Best Way to Preserve an Open Bottle of Wine
I've tried a million different ways to preserve an unfinished bottle. I've used an array of vacuum pumps, the fridge, putting pumped wine into fridge and just finishing the wine for the sake of not having to taste day-old wine tomorrow. But I recently discovered a nifty, affordable tool that does the job perfectly, in the place I last expected to find it: My local home-brewing shop.
I'd purchased the pictured trigger gadget and accompanying CO2 canisters to fill the empty space in a 5-gallon home-brew bucket. Just like a keg system at your local bar, the CO2 helps keep the beer inside the vessel fresh.
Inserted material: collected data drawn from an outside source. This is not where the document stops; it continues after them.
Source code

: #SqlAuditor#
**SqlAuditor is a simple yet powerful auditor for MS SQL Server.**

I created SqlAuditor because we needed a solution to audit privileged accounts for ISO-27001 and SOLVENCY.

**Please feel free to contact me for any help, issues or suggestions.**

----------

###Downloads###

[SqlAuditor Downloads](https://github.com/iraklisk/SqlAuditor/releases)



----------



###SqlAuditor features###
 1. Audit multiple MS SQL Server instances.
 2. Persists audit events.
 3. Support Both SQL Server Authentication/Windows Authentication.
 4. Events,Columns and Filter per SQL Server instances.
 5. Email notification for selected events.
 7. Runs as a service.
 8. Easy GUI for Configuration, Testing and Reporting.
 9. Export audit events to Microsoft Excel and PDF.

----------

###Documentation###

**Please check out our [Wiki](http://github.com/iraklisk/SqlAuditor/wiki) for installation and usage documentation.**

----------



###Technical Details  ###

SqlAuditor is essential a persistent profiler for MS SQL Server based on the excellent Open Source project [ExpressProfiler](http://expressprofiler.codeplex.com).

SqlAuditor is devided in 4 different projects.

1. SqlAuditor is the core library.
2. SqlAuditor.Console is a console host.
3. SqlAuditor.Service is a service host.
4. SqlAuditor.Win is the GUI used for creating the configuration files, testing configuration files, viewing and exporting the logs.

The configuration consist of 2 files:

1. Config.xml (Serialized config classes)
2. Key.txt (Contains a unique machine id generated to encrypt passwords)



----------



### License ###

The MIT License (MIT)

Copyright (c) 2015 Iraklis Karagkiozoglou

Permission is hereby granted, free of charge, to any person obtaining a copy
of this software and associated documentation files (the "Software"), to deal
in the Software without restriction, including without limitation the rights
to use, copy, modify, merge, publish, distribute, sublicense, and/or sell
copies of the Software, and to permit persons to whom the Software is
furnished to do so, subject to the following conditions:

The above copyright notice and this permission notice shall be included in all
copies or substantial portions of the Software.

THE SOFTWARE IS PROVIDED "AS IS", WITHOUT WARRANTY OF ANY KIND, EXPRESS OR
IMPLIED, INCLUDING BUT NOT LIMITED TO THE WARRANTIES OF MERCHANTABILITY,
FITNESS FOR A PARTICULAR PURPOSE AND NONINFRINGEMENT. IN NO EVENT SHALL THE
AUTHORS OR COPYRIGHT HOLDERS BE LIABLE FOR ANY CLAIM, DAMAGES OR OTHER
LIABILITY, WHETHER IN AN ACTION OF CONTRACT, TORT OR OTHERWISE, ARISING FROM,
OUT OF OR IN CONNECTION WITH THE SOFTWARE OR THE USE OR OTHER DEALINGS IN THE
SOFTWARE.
I found, however, that this affordable, handy gadget works even better on an unfinished bottle of wine.
Over a week ago, I twisted open a bottle of the Kangarilla Road Devil's Whiskers Shiraz, recently sold on Lot18. I'm still drinking the wine – it's fresh as the day I unscrewed the cap. At 14.5% alcohol, this wine is an absolute beast, so on first sip I knew there was no chance I'd have more than a glass, lest I spend the entirety of the next day with an ice pack on my head and vowing repeatedly never to visit Australia again, much less watch a rerun of Kath & Kim. After each glass poured over the subsequent couple of days, I gave the bottle a quick spurt of CO2 and quickly screwed the cap back onto the bottle. That was more than a week ago, and on last check, with about a glass or so to go, the wine is still drinking perfectly.
Sure, it didn't take a rocket scientist to figure out that this little trick would work. But I didn't have to spend like my $25 of red wine was rocket fuel on a device such as a Coravin to achieve the same benefit. That's a great tool, for sure, but for a grand total of $20 (as opposed to about $300), I think I've found something that works just as well.